Does the institution have a wilderness or outdoors program that follow Leave No Trace principles?:

A brief description of the wilderness or outdoors programs that follow Leave No Trace principles:

o Center Activities is a non-profit organization with the mission of providing outdoor, recreational, fitness, educational and social experiences to the Humboldt State University (HSU) students and surrounding community in order to promote personal development, discovery, and foster involvement in the community. Annually or biannually, Center activities hosts one Leave No Trace (LNT) Instructor Certification Course, at which participants learn to become LNT trainers themselves. In addition, Leave No Trace principles are incorporated to all outdoor programming. For reference, Center Activities generally hosts between 40-100 outdoor events per year, and these include: backpacking trips, sailing lessons, kayaking activities, rafting trips, day-long hiking events, camp outs, stand up paddling activities, surfing lessons, climbing trips, cross country ski trips, and youth camp programs. Read more at: http://www2.humboldt.edu/centeractivities/.
o Other programs that integrate Leave No Trace and/or responsible environmental stewardship to their training and principles are: Rec Administration Classes, Leadership Education Adventure Program (LEAP, hosted through YES House, http://yes.humboldt.edu/leadership-education-adventure-program), and the Outdoor Nation Challenge (named changed to AORE in 2019, HSU named 1st place for the Western Region in 2019 and 4th place nationally for "environmental champ", http://now.humboldt.edu/news/hsu-the-outdoors-champion-of-the-west/).

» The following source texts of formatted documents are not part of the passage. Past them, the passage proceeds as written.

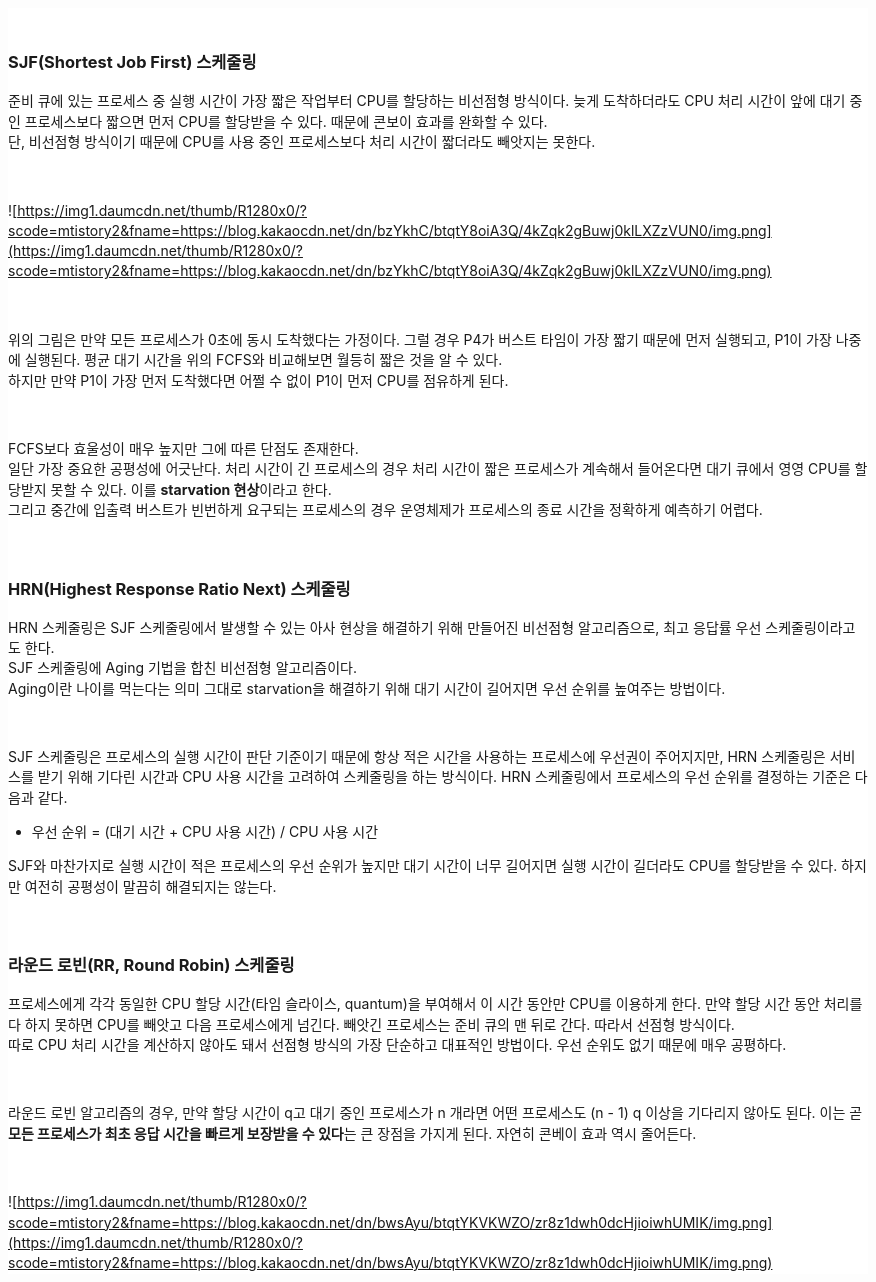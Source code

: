 <br/>

### SJF(Shortest Job First) 스케줄링
준비 큐에 있는 프로세스 중 실행 시간이 가장 짧은 작업부터 CPU를 할당하는 비선점형 방식이다. 늦게 도착하더라도 CPU 처리 시간이 앞에 대기 중인 프로세스보다 짧으면 먼저 CPU를 할당받을 수 있다. 때문에 콘보이 효과를 완화할 수 있다.  
단, 비선점형 방식이기 때문에 CPU를 사용 중인 프로세스보다 처리 시간이 짧더라도 빼앗지는 못한다.

<br/>

![https://img1.daumcdn.net/thumb/R1280x0/?scode=mtistory2&fname=https://blog.kakaocdn.net/dn/bzYkhC/btqtY8oiA3Q/4kZqk2gBuwj0klLXZzVUN0/img.png](https://img1.daumcdn.net/thumb/R1280x0/?scode=mtistory2&fname=https://blog.kakaocdn.net/dn/bzYkhC/btqtY8oiA3Q/4kZqk2gBuwj0klLXZzVUN0/img.png)

<br/>

위의 그림은 만약 모든 프로세스가 0초에 동시 도착했다는 가정이다. 그럴 경우 P4가 버스트 타임이 가장 짧기 때문에 먼저 실행되고, P1이 가장 나중에 실행된다. 평균 대기 시간을 위의 FCFS와 비교해보면 월등히 짧은 것을 알 수 있다.  
하지만 만약 P1이 가장 먼저 도착했다면 어쩔 수 없이 P1이 먼저 CPU를 점유하게 된다.

<br/>

FCFS보다 효울성이 매우 높지만 그에 따른 단점도 존재한다.  
일단 가장 중요한 공평성에 어긋난다. 처리 시간이 긴 프로세스의 경우 처리 시간이 짧은 프로세스가 계속해서 들어온다면 대기 큐에서 영영 CPU를 할당받지 못할 수 있다. 이를 **starvation 현상**이라고 한다.  
그리고 중간에 입출력 버스트가 빈번하게 요구되는 프로세스의 경우 운영체제가 프로세스의 종료 시간을 정확하게 예측하기 어렵다.

<br/>

### HRN(Highest Response Ratio Next) 스케줄링
HRN 스케줄링은 SJF 스케줄링에서 발생할 수 있는 아사 현상을 해결하기 위해 만들어진 비선점형 알고리즘으로, 최고 응답률 우선 스케줄링이라고도 한다.  
SJF 스케줄링에 Aging 기법을 합친 비선점형 알고리즘이다.  
Aging이란 나이를 먹는다는 의미 그대로 starvation을 해결하기 위해 대기 시간이 길어지면 우선 순위를 높여주는 방법이다.

<br/>

SJF 스케줄링은 프로세스의 실행 시간이 판단 기준이기 때문에 항상 적은 시간을 사용하는 프로세스에 우선권이 주어지지만, HRN 스케줄링은 서비스를 받기 위해 기다린 시간과 CPU 사용 시간을 고려하여 스케줄링을 하는 방식이다. HRN 스케줄링에서 프로세스의 우선 순위를 결정하는 기준은 다음과 같다.  
- 우선 순위 = (대기 시간 + CPU 사용 시간) / CPU 사용 시간  

SJF와 마찬가지로 실행 시간이 적은 프로세스의 우선 순위가 높지만 대기 시간이 너무 길어지면 실행 시간이 길더라도 CPU를 할당받을 수 있다. 하지만 여전히 공평성이 말끔히 해결되지는 않는다.

<br/>

### 라운드 로빈(RR, Round Robin) 스케줄링
프로세스에게 각각 동일한 CPU 할당 시간(타임 슬라이스, quantum)을 부여해서 이 시간 동안만 CPU를 이용하게 한다. 만약 할당 시간 동안 처리를 다 하지 못하면 CPU를 빼앗고 다음 프로세스에게 넘긴다. 빼앗긴 프로세스는 준비 큐의 맨 뒤로 간다. 따라서 선점형 방식이다.  
따로 CPU 처리 시간을 계산하지 않아도 돼서 선점형 방식의 가장 단순하고 대표적인 방법이다. 우선 순위도 없기 때문에 매우 공평하다.

<br/>

라운드 로빈 알고리즘의 경우, 만약 할당 시간이 q고 대기 중인 프로세스가 n 개라면 어떤 프로세스도 (n - 1) q 이상을 기다리지 않아도 된다. 이는 곧 **모든 프로세스가 최초 응답 시간을 빠르게 보장받을 수 있다**는 큰 장점을 가지게 된다. 자연히 콘베이 효과 역시 줄어든다.

<br/>

![https://img1.daumcdn.net/thumb/R1280x0/?scode=mtistory2&fname=https://blog.kakaocdn.net/dn/bwsAyu/btqtYKVKWZO/zr8z1dwh0dcHjioiwhUMIK/img.png](https://img1.daumcdn.net/thumb/R1280x0/?scode=mtistory2&fname=https://blog.kakaocdn.net/dn/bwsAyu/btqtYKVKWZO/zr8z1dwh0dcHjioiwhUMIK/img.png)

Has the institution had a sustainability-focused theme chosen for a themed semester, year, or first-year experience during the previous three years?:

A brief description of the sustainability-focused themes chosen for themed semesters, years, or first-year experiences:

o Place Based Learning Communities (PBLC’s): These programs are learning experiences where first time students engage in a peer group with structured activities and schedules aimed at bolstering success and retention, generally framed around applied local field experiences and experts. Each community shares in common that students are clustered into the community based on their major, are automatically enrolled in block class schedules, are given the option to live together in on-campus themed housing, participate in summer immersion programming, are given opportunities to network and work closely with local community professionals and peer mentors, and usually develop skills to solve social and environmental problems.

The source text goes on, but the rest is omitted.